The idea of being cut in half but also doubled by the experience stayed with me for a long time before I began writing the book, which eventually became a novel, essentially, about the relationship between twins.

Other themes in the book, such as marriage and dual heritage, and the contrasts of comedy and tragedy, realism and the supernatural, became metaphors for twinness, for ‘two-ness’.

When did you first realise you wanted to write fiction?

I used to read a lot when I was a teenager and I was enthralled by this power some books had of enveloping you in another world, peculiar, vivid, complex worlds where anything was possible. I started off by writing poetry, but it wasn’t until I was in my twenties, working as a journalist and feeling somewhat restricted writing articles, that I began to want to create such worlds myself.

The way I read was changing. More than simply enjoying being seduced, I began to think about how and why I was being seduced. The more aware and discerning I became as a reader, the stronger became the desire to write. Good fiction, good writing, makes me want to write, and vice versa.

And what did you do before you started writing?

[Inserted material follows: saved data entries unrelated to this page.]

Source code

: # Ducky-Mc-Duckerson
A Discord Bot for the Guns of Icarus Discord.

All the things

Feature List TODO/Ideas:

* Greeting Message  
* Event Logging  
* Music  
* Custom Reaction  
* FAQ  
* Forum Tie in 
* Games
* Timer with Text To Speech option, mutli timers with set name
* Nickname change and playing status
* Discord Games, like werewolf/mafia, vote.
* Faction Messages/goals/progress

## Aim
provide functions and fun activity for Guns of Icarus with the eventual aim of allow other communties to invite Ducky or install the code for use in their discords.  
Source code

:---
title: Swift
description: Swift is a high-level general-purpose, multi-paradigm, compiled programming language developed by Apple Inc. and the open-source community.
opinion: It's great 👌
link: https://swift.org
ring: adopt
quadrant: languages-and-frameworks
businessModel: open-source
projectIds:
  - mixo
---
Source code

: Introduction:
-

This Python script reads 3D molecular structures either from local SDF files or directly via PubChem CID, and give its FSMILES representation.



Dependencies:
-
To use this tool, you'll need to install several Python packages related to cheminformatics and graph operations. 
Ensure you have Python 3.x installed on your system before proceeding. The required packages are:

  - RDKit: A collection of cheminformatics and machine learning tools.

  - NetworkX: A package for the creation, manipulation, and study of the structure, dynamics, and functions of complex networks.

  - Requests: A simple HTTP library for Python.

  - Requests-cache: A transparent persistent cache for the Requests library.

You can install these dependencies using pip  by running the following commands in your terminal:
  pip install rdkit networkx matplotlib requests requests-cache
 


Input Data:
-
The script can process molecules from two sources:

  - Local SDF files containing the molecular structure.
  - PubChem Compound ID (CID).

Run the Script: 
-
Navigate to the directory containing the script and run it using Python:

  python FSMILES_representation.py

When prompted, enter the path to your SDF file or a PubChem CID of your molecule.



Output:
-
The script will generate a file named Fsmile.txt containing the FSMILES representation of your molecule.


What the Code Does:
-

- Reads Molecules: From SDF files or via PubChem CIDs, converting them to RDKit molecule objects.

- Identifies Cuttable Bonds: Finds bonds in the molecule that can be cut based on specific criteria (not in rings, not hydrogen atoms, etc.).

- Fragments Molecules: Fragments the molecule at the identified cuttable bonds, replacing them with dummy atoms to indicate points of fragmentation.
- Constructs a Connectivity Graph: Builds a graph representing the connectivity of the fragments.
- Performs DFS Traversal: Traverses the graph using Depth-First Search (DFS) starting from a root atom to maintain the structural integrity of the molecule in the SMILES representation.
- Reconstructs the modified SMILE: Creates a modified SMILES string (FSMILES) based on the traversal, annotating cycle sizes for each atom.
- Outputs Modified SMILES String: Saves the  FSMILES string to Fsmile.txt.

I went into journalism not long after graduating from a media studies degree. I was a dancer for a while, but then decided that if it was a toss between dancing and writing, writing was the thing. I worked full-time on a woman’s magazine then went freelance and began writing fiction alongside journalism.

What are you working on now?

Another novel. I’m at that agonising, chaotic conceptual stage where the idea is much, much bigger than I thought it was and I realise terrifying things, such as the small matter of having to research the entire history of the entire world, for instance. I’m also casually working on a short story about a little girl who gets sucked into a hoover.

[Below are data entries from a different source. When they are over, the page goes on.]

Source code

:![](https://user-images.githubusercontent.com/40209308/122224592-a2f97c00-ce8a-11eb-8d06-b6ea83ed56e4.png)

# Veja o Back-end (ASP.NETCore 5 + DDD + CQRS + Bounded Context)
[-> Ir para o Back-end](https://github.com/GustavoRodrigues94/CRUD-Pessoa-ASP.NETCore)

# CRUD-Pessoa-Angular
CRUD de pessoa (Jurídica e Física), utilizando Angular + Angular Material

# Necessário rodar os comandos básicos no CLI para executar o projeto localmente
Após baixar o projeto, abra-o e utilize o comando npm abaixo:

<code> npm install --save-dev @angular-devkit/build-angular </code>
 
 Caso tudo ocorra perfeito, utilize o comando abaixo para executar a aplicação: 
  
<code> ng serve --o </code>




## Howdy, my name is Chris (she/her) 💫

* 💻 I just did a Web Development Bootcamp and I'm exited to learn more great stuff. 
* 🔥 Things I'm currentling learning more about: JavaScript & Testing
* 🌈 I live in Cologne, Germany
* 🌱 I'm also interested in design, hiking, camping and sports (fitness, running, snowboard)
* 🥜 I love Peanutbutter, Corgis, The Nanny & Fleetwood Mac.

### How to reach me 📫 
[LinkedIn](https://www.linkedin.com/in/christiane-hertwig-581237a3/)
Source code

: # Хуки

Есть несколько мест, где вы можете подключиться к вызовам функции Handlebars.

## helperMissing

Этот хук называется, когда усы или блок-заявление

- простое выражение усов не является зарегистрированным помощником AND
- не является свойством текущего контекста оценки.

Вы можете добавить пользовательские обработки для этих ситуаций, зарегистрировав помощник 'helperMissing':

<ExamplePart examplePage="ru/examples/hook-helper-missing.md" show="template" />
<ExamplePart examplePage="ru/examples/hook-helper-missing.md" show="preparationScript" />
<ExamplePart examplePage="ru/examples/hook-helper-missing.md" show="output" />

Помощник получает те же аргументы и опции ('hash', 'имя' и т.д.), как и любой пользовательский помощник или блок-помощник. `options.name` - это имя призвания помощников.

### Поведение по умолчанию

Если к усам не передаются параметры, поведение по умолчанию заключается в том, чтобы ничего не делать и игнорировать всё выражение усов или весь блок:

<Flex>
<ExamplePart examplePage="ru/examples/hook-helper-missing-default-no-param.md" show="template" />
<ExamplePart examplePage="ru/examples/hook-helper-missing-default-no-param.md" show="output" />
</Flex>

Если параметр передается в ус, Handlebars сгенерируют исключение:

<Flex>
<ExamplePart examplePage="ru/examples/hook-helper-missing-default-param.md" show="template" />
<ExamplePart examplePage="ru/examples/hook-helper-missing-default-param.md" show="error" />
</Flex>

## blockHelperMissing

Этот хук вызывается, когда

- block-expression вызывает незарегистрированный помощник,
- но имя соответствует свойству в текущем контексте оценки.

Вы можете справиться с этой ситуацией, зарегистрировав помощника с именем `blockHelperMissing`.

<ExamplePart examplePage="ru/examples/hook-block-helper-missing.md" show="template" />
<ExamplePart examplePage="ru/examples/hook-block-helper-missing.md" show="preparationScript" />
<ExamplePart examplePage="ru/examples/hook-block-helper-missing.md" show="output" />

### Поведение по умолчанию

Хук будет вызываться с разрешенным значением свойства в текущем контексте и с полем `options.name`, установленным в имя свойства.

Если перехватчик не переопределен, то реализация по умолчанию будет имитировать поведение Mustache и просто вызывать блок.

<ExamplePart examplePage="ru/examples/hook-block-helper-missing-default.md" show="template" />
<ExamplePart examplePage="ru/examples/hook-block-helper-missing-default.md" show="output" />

Please could you tell us about what’s on your bookshelf? The old stuff, the unread stuff, the favourite books, the passing enthusiasm …

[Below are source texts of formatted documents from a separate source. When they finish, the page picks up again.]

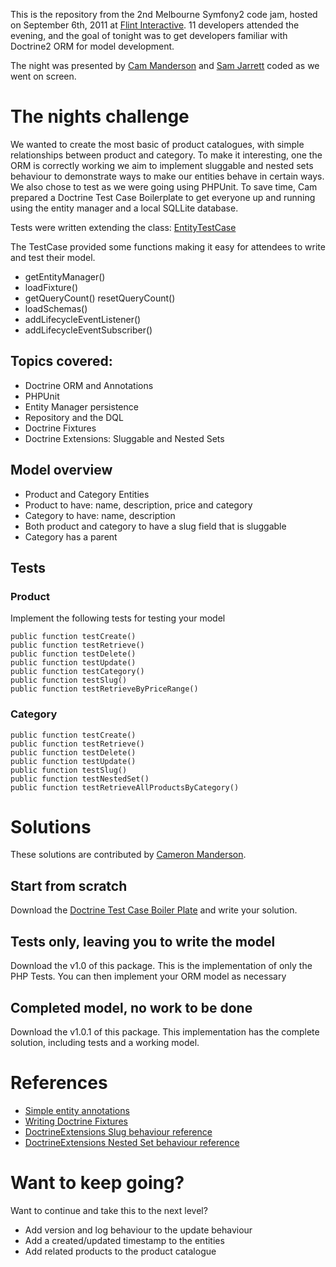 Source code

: This is the repository from the 2nd Melbourne Symfony2 code jam, hosted on September 6th, 2011 at [Flint Interactive](http://www.flintinteractive.com.au). 11 developers attended the evening, and the goal of tonight was to get developers familiar with Doctrine2 ORM for model development.

The night was presented by [Cam Manderson](https://github.com/cammanderson) and [Sam Jarrett](https://github.com/samjarrett) coded as we went on screen.

# The nights challenge

We wanted to create the most basic of product catalogues, with simple relationships between product and category. To make it interesting, one the ORM is correctly working we aim to implement sluggable and nested sets behaviour to demonstrate ways to make our entities behave in certain ways. We also chose to test as we were going using PHPUnit. To save time, Cam prepared a Doctrine Test Case Boilerplate to get everyone up and running using the entity manager and a local SQLLite database.

Tests were written extending the class: [EntityTestCase](https://github.com/MelbSymfony2/Doctrine2-Test-Case-Boiler-Plate/blob/master/tests/CodeJamTestSuite/Entity/EntityTestCase.php)

The TestCase provided some functions making it easy for attendees to write and test their model.

* getEntityManager()
* loadFixture()
* getQueryCount() resetQueryCount()
* loadSchemas()
* addLifecycleEventListener()
* addLifecycleEventSubscriber()

## Topics covered:

* Doctrine ORM and Annotations
* PHPUnit
* Entity Manager persistence
* Repository and the DQL
* Doctrine Fixtures
* Doctrine Extensions: Sluggable and Nested Sets

## Model overview

* Product and Category Entities
* Product to have: name, description, price and category
* Category to have: name, description
* Both product and category to have a slug field that is sluggable
* Category has a parent

## Tests

### Product

Implement the following tests for testing your model

    public function testCreate()
    public function testRetrieve()
    public function testDelete()
    public function testUpdate()
    public function testCategory()
    public function testSlug()
    public function testRetrieveByPriceRange()

### Category

    public function testCreate()
    public function testRetrieve()
    public function testDelete()
    public function testUpdate()
    public function testSlug()
    public function testNestedSet()
    public function testRetrieveAllProductsByCategory()

# Solutions

These solutions are contributed by [Cameron Manderson](https://github.com/cammanderson).

## Start from scratch
Download the [Doctrine Test Case Boiler Plate](https://github.com/MelbSymfony2/Doctrine2-Test-Case-Boiler-Plate) and write your solution.

## Tests only, leaving you to write the model
Download the v1.0 of this package. This is the implementation of only the PHP Tests. You can then implement your ORM model as necessary

## Completed model, no work to be done
Download the v1.0.1 of this package. This implementation has the complete solution, including tests and a working model.

# References

* [Simple entity annotations](http://www.doctrine-project.org/docs/orm/2.0/en/reference/annotations-reference.html)
* [Writing Doctrine Fixtures](http://symfony.com/doc/2.0/bundles/DoctrineFixturesBundle/index.html)
* [DoctrineExtensions Slug behaviour reference](http://gediminasm.org/article/sluggable-behavior-extension-for-doctrine-2)
* [DoctrineExtensions Nested Set behaviour reference](http://gediminasm.org/article/tree-nestedset-behavior-extension-for-doctrine-2)

# Want to keep going?

Want to continue and take this to the next level?

* Add version and log behaviour to the update behaviour
* Add a created/updated timestamp to the entities
* Add related products to the product catalogue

There are ever-mounting books and not enough shelves and I’m in desperate need of a study. Among the favourites are Jeffrey Eugenides’ Middlesex, Jean Rhys’s After Leaving Mr Mackenzie, Mark Doty’s Heaven’s CoastStardust by Neil Gaiman, short story collections by Raymond Carver, Jackie Kay, Anton Chekhov and Ali Smith, and the poems of Rita Dove and Mary Oliver. Vikram Seth’s A Suitable Boy is gathering dust on the bedroom bookshelf – I fully intend to get further than a fifth of the way through but I’ve accepted that it will take some years.

There are novels by Dickens and the Brontës, Jonathan Franzen, Jane Austen, Haruki Murakami and of course Toni Morrison. And I had a passing liaison with the Complete Lyrics of Nick Cave, until I realised that he’s better consumed with music (as are most musicians, except for Leonard Cohen, who’s an incredible poet).

Is there one book by a woman (that isn’t eligible for this year’s Orange Prize for Fiction) that you’d like to recommend to website visitors?

Arundhati Roy’s The God of Small Things.

Why that book?

Because it had me by the throat from beginning to end and I felt bereft when it was over. It’s a marvellously idiosyncratic book.

It captures the childhood viewpoint perfectly, the fun and innocence of that world, while also succeeding in shedding a piercing light on violence and abuse, oppressive social and political structures, all the more powerfully because they are explored through the child’s eye.

It is also a book that’s profoundly interested in language. One of the best lines from it: ‘The silence was unsure about this compromise.’

Is there anything else you’d like to tell website visitors?

One of the most important things I learnt from writing 26a is that novels usually don’t come out fully formed at the outset.

It takes drafting, writing bad stuff in order to make it good, a broadness of mind so that the work has enough space to become whatever it is capable of becoming – and an awful lot of worry, swimming, and strange behaviour.